* [Work instruction] The answer should be an exact copy of the data.

╭─ Entries provided

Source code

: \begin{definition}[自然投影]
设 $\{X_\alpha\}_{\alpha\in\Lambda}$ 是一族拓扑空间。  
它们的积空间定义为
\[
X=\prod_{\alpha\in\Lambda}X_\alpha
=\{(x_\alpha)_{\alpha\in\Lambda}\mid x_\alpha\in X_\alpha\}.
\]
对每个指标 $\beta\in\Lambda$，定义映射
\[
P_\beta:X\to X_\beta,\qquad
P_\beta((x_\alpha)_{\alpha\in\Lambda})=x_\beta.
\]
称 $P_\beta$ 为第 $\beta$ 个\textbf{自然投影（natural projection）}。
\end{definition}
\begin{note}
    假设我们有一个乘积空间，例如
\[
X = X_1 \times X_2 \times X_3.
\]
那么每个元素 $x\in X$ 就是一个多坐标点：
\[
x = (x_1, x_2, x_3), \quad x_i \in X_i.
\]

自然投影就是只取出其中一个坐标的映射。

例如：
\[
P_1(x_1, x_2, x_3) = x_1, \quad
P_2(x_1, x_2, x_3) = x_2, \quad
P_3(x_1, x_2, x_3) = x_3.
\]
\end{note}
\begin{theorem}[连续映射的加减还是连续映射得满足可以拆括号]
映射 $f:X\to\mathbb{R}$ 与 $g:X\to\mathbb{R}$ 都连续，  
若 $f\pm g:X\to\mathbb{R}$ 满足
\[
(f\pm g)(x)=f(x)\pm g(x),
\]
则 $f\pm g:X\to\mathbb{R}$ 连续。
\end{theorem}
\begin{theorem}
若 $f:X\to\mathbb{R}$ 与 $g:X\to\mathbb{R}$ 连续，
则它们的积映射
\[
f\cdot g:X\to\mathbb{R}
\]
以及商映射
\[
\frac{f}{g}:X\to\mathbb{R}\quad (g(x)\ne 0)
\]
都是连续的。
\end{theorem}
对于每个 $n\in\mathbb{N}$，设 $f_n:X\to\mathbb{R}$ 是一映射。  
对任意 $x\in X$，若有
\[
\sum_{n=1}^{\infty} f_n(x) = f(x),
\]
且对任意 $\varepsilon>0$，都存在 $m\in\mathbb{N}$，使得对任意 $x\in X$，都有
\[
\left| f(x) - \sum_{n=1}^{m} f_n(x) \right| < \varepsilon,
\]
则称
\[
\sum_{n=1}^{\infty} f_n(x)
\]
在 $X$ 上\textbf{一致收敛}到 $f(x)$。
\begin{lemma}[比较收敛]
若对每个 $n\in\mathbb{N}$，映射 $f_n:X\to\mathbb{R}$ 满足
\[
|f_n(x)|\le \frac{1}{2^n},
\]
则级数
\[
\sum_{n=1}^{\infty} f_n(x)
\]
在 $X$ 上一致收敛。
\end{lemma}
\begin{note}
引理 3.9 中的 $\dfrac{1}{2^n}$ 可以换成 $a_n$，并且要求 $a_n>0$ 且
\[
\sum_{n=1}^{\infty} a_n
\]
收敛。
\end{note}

╰─

* [Answer]
Source code

: \begin{definition}[自然投影]
设 $\{X_\alpha\}_{\alpha\in\Lambda}$ 是一族拓扑空间。  
它们的积空间定义为
\[
X=\prod_{\alpha\in\Lambda}X_\alpha
=\{(x_\alpha)_{\alpha\in\Lambda}\mid x_\alpha\in X_\alpha\}.
\]
对每个指标 $\beta\in\Lambda$，定义映射
\[
P_\beta:X\to X_\beta,\qquad
P_\beta((x_\alpha)_{\alpha\in\Lambda})=x_\beta.
\]
称 $P_\beta$ 为第 $\beta$ 个\textbf{自然投影（natural projection）}。
\end{definition}
\begin{note}
    假设我们有一个乘积空间，例如
\[
X = X_1 \times X_2 \times X_3.
\]
那么每个元素 $x\in X$ 就是一个多坐标点：
\[
x = (x_1, x_2, x_3), \quad x_i \in X_i.
\]

自然投影就是只取出其中一个坐标的映射。

例如：
\[
P_1(x_1, x_2, x_3) = x_1, \quad
P_2(x_1, x_2, x_3) = x_2, \quad
P_3(x_1, x_2, x_3) = x_3.
\]
\end{note}
\begin{theorem}[连续映射的加减还是连续映射得满足可以拆括号]
映射 $f:X\to\mathbb{R}$ 与 $g:X\to\mathbb{R}$ 都连续，  
若 $f\pm g:X\to\mathbb{R}$ 满足
\[
(f\pm g)(x)=f(x)\pm g(x),
\]
则 $f\pm g:X\to\mathbb{R}$ 连续。
\end{theorem}
\begin{theorem}
若 $f:X\to\mathbb{R}$ 与 $g:X\to\mathbb{R}$ 连续，
则它们的积映射
\[
f\cdot g:X\to\mathbb{R}
\]
以及商映射
\[
\frac{f}{g}:X\to\mathbb{R}\quad (g(x)\ne 0)
\]
都是连续的。
\end{theorem}
对于每个 $n\in\mathbb{N}$，设 $f_n:X\to\mathbb{R}$ 是一映射。  
对任意 $x\in X$，若有
\[
\sum_{n=1}^{\infty} f_n(x) = f(x),
\]
且对任意 $\varepsilon>0$，都存在 $m\in\mathbb{N}$，使得对任意 $x\in X$，都有
\[
\left| f(x) - \sum_{n=1}^{m} f_n(x) \right| < \varepsilon,
\]
则称
\[
\sum_{n=1}^{\infty} f_n(x)
\]
在 $X$ 上\textbf{一致收敛}到 $f(x)$。
\begin{lemma}[比较收敛]
若对每个 $n\in\mathbb{N}$，映射 $f_n:X\to\mathbb{R}$ 满足
\[
|f_n(x)|\le \frac{1}{2^n},
\]
则级数
\[
\sum_{n=1}^{\infty} f_n(x)
\]
在 $X$ 上一致收敛。
\end{lemma}
\begin{note}
引理 3.9 中的 $\dfrac{1}{2^n}$ 可以换成 $a_n$，并且要求 $a_n>0$ 且
\[
\sum_{n=1}^{\infty} a_n
\]
收敛。
\end{note}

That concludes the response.